▸ What the task asks: Under this line are records; the part from the line containing "Q(A) - P(A) \leq" through the line containing "contracts en Marlowe]%" should be repeated exactly. Please exclude pictures.

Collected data
━━━━

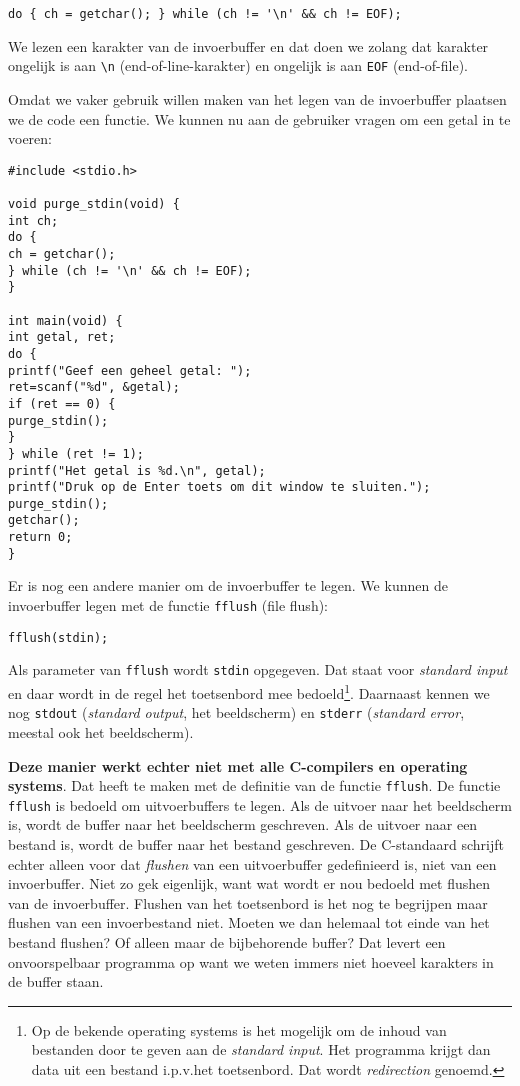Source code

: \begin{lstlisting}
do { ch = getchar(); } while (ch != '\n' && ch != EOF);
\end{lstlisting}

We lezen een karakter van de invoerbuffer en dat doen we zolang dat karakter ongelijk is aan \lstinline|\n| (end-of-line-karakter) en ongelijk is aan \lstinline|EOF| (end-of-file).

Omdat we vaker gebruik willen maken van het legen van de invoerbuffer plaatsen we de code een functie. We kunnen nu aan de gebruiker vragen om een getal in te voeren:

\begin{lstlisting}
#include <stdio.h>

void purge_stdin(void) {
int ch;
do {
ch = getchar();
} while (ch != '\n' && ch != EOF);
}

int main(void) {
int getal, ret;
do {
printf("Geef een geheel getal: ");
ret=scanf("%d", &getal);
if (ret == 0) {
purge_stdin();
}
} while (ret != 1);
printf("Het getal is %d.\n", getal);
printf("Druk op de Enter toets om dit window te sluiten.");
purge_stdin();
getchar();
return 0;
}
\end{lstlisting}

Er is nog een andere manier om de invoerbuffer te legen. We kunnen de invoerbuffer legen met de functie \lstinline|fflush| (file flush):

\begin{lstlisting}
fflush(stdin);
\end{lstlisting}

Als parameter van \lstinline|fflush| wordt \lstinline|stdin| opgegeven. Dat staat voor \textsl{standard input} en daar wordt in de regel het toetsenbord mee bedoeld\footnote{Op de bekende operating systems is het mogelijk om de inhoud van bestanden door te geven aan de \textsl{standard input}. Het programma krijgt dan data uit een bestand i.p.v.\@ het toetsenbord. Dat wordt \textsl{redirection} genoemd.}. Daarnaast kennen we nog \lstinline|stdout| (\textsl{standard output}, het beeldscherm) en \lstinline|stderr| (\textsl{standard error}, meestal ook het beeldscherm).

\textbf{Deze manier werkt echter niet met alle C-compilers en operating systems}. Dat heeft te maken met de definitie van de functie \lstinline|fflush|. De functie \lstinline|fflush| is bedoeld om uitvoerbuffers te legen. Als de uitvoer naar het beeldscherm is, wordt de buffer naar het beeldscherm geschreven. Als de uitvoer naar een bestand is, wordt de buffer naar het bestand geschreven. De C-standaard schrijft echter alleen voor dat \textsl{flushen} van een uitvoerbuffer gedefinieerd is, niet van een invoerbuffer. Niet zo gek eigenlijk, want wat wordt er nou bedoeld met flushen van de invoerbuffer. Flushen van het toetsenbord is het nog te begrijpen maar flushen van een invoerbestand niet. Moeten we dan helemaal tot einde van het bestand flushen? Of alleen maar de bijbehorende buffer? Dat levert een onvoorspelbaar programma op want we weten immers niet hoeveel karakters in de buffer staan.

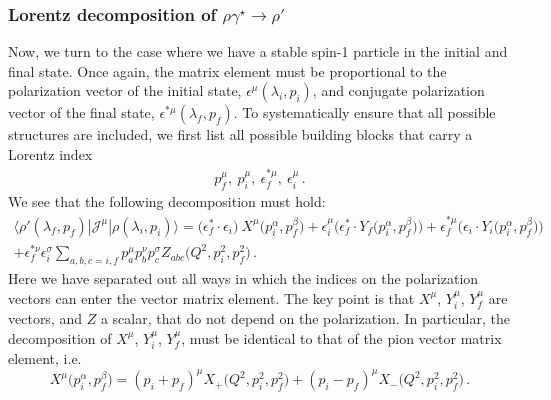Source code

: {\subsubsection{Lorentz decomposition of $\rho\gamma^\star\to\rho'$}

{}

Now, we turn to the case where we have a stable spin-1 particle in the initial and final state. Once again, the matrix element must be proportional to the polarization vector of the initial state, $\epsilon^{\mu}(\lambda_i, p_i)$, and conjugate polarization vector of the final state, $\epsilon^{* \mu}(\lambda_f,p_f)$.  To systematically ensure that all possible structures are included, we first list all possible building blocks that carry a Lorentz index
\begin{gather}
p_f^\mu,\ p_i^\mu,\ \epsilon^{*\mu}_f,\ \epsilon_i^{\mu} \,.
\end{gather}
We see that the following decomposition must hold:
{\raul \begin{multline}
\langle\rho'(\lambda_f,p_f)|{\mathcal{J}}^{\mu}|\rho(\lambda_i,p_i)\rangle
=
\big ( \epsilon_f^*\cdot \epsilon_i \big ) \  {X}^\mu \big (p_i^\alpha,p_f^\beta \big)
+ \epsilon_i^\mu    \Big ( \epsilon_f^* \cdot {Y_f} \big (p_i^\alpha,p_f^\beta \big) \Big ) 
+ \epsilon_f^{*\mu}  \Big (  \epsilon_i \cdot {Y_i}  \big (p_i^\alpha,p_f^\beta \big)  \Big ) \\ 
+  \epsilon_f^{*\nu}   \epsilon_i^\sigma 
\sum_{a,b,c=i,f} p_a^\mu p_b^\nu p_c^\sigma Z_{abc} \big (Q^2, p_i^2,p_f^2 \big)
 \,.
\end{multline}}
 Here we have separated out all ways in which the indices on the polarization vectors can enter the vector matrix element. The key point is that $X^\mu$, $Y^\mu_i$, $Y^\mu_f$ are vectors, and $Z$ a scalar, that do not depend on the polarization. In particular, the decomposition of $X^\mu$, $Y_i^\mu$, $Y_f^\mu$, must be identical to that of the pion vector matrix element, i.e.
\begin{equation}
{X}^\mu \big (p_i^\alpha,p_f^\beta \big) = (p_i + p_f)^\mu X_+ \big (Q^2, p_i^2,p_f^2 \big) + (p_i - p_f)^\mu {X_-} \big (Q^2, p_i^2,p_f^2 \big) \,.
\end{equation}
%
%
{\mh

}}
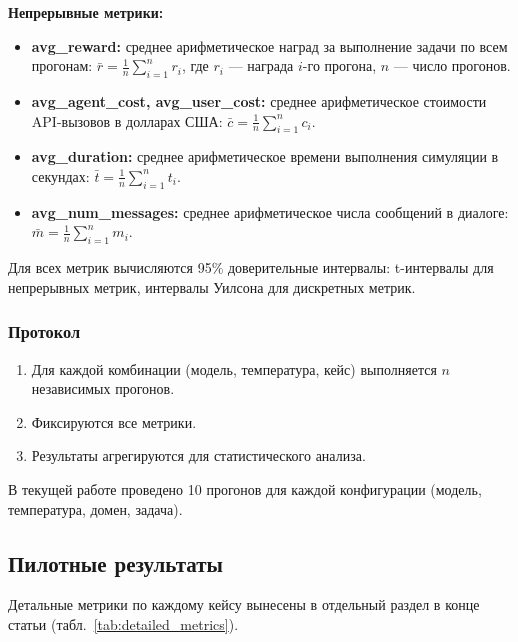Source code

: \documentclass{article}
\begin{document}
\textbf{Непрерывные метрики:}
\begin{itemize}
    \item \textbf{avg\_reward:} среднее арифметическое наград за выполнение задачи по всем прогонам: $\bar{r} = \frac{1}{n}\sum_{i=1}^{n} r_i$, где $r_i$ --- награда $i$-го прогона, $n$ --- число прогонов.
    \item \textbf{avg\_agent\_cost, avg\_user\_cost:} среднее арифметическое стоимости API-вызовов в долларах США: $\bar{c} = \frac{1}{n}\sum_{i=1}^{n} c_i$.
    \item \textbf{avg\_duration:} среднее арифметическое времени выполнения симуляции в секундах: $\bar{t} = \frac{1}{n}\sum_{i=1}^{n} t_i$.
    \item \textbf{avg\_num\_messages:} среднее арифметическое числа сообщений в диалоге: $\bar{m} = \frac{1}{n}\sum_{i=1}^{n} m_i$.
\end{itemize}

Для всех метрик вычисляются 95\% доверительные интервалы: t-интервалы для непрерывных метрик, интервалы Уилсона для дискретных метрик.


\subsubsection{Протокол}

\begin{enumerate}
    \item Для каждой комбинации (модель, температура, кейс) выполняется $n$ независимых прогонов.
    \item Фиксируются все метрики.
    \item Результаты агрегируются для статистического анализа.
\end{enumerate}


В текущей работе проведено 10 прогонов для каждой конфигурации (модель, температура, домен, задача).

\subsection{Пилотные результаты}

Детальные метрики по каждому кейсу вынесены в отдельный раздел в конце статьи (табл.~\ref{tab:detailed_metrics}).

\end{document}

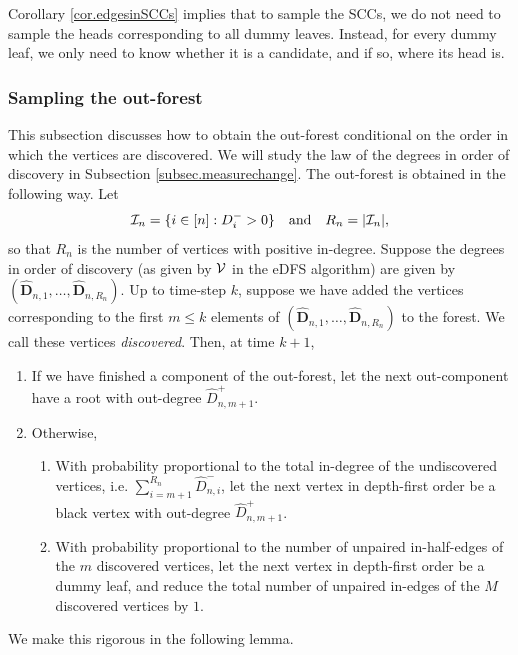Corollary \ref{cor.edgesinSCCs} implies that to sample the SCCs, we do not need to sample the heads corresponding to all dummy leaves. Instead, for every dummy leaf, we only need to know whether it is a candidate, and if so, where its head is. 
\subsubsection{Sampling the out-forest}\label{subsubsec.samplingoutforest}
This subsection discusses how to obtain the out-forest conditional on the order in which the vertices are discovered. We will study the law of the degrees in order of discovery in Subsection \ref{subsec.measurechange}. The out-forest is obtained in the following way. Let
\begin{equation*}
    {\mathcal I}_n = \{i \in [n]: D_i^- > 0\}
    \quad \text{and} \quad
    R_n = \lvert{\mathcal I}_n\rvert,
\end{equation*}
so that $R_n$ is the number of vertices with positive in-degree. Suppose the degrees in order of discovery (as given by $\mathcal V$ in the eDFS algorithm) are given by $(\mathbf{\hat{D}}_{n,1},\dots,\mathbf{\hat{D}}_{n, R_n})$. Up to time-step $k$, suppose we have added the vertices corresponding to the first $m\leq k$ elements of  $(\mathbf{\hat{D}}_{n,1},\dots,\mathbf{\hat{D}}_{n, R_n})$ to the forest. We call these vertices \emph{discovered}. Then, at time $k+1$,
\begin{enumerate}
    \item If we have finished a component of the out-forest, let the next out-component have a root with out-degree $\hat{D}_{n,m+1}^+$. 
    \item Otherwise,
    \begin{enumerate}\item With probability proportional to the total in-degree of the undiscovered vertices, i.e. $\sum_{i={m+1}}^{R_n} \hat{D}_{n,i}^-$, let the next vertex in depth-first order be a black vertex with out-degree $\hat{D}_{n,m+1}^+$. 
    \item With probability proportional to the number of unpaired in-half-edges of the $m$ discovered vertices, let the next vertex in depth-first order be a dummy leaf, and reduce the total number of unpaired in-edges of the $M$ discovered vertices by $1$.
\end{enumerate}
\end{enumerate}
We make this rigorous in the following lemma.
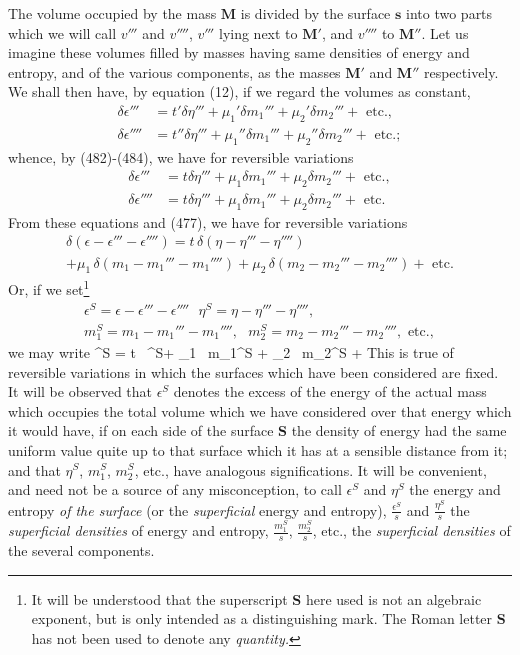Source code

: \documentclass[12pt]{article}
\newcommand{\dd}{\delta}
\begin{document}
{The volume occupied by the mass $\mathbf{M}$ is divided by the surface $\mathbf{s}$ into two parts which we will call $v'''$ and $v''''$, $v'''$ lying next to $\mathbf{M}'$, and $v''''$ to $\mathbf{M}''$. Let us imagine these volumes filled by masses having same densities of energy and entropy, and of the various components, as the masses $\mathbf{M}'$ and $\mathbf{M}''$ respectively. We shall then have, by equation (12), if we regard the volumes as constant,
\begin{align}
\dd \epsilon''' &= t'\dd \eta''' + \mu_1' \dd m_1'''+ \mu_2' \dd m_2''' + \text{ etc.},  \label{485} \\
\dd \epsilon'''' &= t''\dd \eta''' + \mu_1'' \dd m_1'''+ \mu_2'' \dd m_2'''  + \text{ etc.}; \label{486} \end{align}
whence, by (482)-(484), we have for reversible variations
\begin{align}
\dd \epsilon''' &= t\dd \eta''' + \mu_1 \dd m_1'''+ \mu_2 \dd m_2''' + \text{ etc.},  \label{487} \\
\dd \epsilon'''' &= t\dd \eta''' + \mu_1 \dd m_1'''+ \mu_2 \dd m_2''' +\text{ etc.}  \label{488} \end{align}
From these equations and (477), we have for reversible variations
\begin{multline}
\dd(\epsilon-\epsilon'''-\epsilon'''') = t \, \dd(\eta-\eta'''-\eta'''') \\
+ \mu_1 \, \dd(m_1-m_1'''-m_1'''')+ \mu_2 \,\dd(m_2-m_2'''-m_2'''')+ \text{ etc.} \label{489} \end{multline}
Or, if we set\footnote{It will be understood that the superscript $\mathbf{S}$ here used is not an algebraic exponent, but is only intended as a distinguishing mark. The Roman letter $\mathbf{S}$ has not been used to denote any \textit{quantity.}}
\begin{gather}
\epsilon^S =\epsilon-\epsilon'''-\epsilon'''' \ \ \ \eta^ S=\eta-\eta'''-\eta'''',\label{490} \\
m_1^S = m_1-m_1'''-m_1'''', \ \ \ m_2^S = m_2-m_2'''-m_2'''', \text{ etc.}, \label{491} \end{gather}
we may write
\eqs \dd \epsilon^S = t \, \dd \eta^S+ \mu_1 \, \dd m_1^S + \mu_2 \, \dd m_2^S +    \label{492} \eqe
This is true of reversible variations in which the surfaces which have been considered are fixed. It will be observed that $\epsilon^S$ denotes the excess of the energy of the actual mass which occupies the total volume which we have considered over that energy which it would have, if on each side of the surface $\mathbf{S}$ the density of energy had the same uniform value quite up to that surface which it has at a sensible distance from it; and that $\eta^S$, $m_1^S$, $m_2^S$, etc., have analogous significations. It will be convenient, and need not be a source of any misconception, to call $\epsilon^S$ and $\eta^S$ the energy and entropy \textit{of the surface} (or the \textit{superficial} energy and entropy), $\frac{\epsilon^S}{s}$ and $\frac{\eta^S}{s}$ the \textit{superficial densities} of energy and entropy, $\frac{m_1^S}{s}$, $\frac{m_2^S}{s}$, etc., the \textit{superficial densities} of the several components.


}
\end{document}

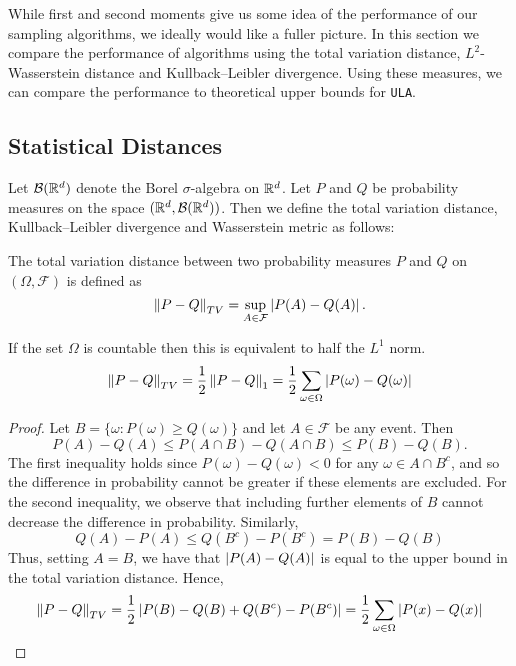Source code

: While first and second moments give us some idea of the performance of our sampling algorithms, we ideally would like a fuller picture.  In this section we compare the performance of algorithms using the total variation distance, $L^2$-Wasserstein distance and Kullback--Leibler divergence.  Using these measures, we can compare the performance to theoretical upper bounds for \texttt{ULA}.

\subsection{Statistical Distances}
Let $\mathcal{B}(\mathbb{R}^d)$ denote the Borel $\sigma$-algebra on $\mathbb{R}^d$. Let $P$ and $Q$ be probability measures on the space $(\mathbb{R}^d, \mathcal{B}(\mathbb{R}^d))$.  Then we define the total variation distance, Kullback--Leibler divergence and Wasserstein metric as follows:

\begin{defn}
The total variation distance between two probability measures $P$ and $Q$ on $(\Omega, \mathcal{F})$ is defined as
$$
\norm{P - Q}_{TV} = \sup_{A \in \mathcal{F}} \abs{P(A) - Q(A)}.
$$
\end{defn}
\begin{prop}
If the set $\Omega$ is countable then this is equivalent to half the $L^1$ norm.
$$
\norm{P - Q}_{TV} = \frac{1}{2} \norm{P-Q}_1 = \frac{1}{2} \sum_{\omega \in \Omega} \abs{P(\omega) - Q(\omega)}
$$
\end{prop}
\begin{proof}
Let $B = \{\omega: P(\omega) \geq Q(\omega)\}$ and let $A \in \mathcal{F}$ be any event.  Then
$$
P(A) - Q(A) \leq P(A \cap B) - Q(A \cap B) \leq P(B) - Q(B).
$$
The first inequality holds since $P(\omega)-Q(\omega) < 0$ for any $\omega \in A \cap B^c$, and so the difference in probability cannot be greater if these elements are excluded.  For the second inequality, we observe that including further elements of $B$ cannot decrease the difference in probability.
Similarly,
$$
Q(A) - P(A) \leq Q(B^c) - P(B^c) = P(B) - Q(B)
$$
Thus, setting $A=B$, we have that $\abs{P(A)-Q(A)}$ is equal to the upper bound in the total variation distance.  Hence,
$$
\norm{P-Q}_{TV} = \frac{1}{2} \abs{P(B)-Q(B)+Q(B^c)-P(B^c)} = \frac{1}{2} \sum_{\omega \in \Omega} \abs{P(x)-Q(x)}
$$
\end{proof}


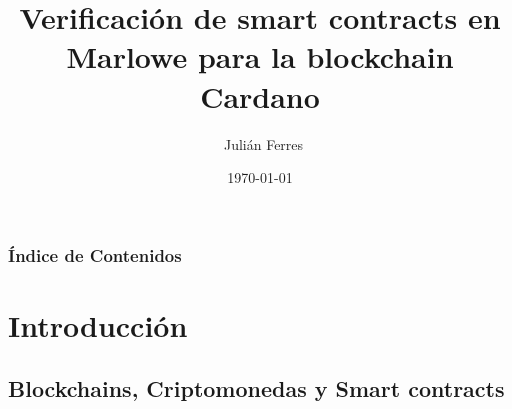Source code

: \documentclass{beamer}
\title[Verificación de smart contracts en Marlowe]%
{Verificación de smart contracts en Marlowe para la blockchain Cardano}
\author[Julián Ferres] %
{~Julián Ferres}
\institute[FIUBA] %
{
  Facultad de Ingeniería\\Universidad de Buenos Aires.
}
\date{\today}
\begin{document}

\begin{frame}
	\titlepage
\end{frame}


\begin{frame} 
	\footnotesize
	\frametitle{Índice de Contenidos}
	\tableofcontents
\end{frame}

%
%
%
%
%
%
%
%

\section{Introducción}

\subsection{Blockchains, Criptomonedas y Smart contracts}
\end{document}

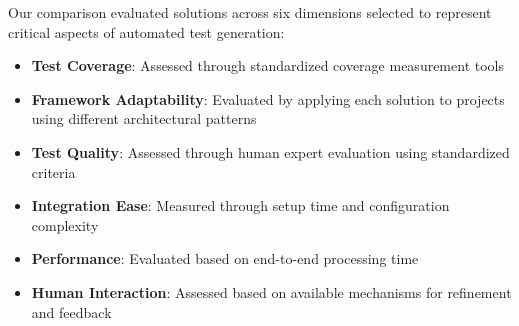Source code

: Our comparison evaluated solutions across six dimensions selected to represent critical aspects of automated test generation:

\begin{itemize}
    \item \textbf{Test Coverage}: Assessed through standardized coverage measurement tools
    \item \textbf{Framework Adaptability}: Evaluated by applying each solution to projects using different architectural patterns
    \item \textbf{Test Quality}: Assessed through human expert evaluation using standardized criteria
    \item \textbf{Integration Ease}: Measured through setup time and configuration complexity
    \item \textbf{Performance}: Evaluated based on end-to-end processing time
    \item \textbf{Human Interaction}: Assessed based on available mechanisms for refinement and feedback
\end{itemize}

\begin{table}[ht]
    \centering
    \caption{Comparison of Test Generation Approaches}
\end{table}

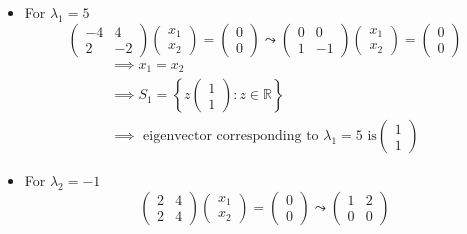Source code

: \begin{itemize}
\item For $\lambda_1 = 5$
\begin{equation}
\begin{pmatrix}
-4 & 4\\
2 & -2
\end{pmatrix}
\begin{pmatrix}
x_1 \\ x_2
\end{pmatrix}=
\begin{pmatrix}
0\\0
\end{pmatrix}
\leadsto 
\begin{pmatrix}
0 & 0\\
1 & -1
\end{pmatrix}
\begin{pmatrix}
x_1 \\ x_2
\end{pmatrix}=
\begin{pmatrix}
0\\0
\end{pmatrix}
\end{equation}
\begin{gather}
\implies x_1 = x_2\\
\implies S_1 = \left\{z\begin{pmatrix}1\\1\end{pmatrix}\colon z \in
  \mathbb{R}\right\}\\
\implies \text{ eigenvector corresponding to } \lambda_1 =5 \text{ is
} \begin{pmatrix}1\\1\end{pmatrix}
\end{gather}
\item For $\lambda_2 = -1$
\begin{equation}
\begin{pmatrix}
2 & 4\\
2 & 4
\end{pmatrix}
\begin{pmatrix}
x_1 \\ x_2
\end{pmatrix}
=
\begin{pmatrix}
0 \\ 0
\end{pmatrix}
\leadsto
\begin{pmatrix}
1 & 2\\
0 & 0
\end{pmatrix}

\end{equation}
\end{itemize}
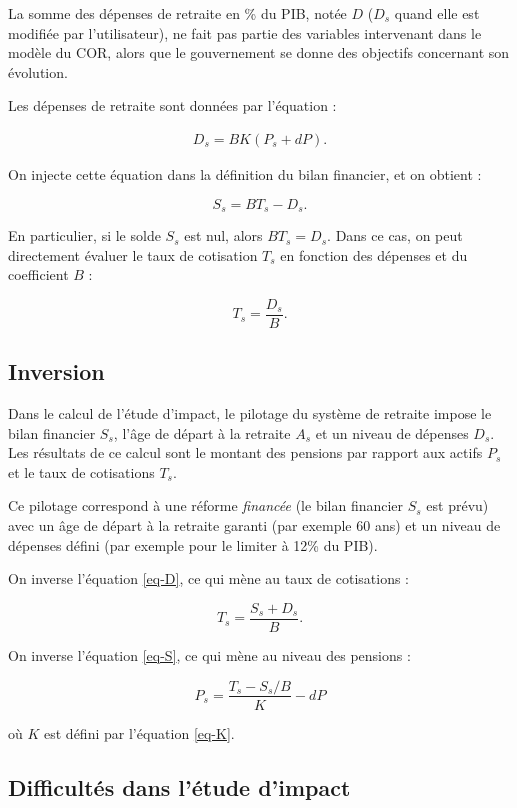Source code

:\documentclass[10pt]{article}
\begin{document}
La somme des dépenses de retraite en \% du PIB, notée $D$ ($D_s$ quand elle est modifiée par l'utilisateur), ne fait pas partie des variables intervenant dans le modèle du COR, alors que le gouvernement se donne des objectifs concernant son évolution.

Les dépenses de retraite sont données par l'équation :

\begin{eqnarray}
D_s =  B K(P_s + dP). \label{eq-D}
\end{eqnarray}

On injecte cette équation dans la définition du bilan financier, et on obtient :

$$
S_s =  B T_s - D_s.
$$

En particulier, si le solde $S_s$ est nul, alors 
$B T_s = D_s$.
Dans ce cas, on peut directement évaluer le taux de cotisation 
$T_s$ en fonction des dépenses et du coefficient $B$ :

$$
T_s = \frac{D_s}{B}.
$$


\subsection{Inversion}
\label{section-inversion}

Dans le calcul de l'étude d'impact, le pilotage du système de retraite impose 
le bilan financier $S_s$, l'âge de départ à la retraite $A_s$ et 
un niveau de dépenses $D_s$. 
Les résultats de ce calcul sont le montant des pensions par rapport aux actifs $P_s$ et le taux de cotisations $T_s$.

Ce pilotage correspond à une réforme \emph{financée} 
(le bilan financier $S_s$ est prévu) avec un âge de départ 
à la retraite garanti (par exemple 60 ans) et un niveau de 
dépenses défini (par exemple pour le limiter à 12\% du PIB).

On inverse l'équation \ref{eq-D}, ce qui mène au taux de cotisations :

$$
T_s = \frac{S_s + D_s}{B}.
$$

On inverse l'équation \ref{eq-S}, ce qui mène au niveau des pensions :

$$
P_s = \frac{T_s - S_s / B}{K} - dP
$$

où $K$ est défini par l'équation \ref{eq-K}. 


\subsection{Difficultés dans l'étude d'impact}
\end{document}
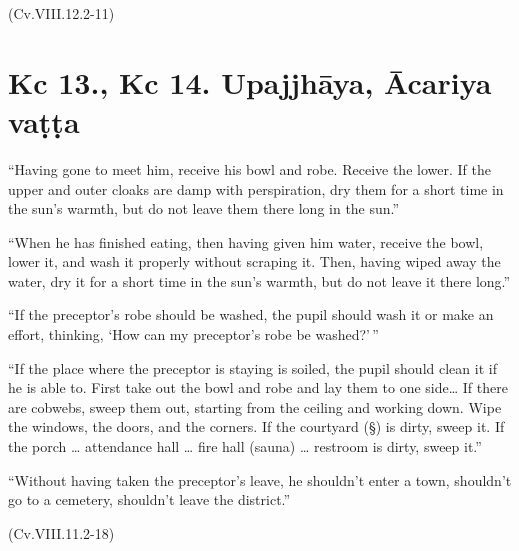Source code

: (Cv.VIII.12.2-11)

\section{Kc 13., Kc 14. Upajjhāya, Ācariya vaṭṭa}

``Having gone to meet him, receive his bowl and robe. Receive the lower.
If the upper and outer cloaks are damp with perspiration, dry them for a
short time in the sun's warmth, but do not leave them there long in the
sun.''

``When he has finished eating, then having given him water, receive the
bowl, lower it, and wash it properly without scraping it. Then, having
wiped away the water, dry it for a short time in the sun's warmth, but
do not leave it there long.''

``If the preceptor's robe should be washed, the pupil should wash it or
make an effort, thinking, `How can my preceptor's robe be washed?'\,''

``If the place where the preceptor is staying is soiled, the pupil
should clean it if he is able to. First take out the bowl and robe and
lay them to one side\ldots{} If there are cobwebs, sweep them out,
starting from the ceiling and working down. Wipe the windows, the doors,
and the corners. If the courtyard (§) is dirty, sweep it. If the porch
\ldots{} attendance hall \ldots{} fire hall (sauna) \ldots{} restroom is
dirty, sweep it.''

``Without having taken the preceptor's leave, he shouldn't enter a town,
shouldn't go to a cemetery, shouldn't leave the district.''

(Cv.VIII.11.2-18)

━━━━

▸ Task response:
Q(A) - P(A) \leq Q(B^c) - P(B^c) = P(B) - Q(B)
$$
Thus, setting $A=B$, we have that $\abs{P(A)-Q(A)}$ is equal to the upper bound in the total variation distance.  Hence,
$$
\norm{P-Q}_{TV} = \frac{1}{2} \abs{P(B)-Q(B)+Q(B^c)-P(B^c)} = \frac{1}{2} \sum_{\omega \in \Omega} \abs{P(x)-Q(x)}
$$
\end{proof}


Source code

: \documentclass{beamer}
\title[Verificación de smart contracts en Marlowe]%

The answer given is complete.